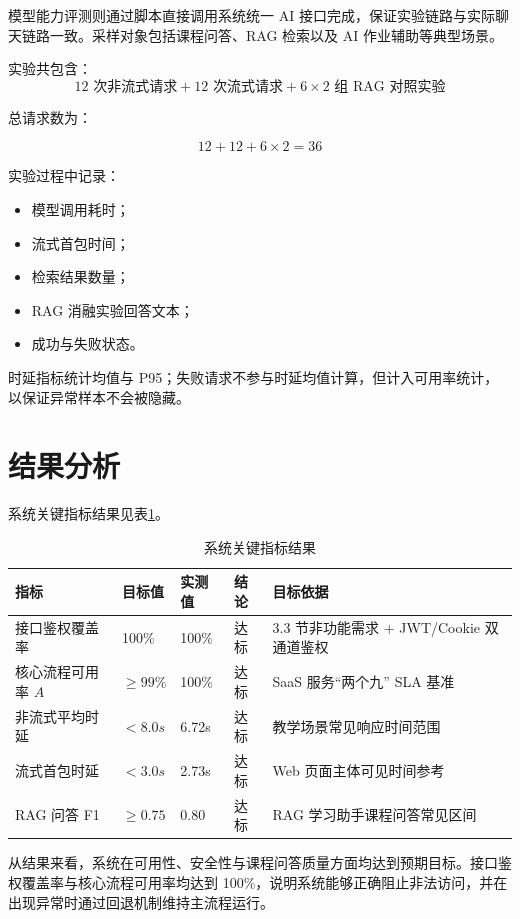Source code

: \documentclass[12pt,a4paper,oneside]{ctexbook}
\numberwithin{equation}{chapter}
\begin{document}
模型能力评测则通过脚本直接调用系统统一 AI 接口完成，保证实验链路与实际聊天链路一致。采样对象包括课程问答、RAG 检索以及 AI 作业辅助等典型场景。

实验共包含：
\[
12 \text{ 次非流式请求} +
12 \text{ 次流式请求} +
6\times2 \text{ 组 RAG 对照实验}
\]

总请求数为：

\[
12+12+6\times2=36
\]

实验过程中记录：
\begin{itemize}
  \item 模型调用耗时；
  \item 流式首包时间；
  \item 检索结果数量；
  \item RAG 消融实验回答文本；
  \item 成功与失败状态。
\end{itemize}

时延指标统计均值与 P95；失败请求不参与时延均值计算，但计入可用率统计，以保证异常样本不会被隐藏。

\section{结果分析}

系统关键指标结果见表\ref{tab:metricsResult}。

\begin{table}[H]
  \centering
  \caption{系统关键指标结果}
  \label{tab:metricsResult}
  \begin{tabular}{p{3.5cm}p{1.5cm}p{1.2cm}p{1.2cm}p{6.5cm}}
    \toprule
    指标 & 目标值 & 实测值 & 结论 & 目标依据 \\
    \midrule
    接口鉴权覆盖率 & 100\% & 100\% & 达标 & 3.3 节非功能需求 + JWT/Cookie 双通道鉴权 \\
    核心流程可用率 $A$ & $\ge 99\%$ & 100\% & 达标 & SaaS 服务“两个九” SLA 基准 \\
    非流式平均时延 & $<8.0s$ & 6.72s & 达标 & 教学场景常见响应时间范围 \\
    流式首包时延 & $<3.0s$ & 2.73s & 达标 & Web 页面主体可见时间参考 \\
    RAG 问答 F1 & $\ge 0.75$ & 0.80 & 达标 & RAG 学习助手课程问答常见区间 \\
    \bottomrule
  \end{tabular}
\end{table}

从结果来看，系统在可用性、安全性与课程问答质量方面均达到预期目标。接口鉴权覆盖率与核心流程可用率均达到 100\%，说明系统能够正确阻止非法访问，并在出现异常时通过回退机制维持主流程运行。
\end{document}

##############################

:: Exercise details ::
For the string "text", count the lines of the entries above that include it; answer with the number only.

:: Final answer ::
3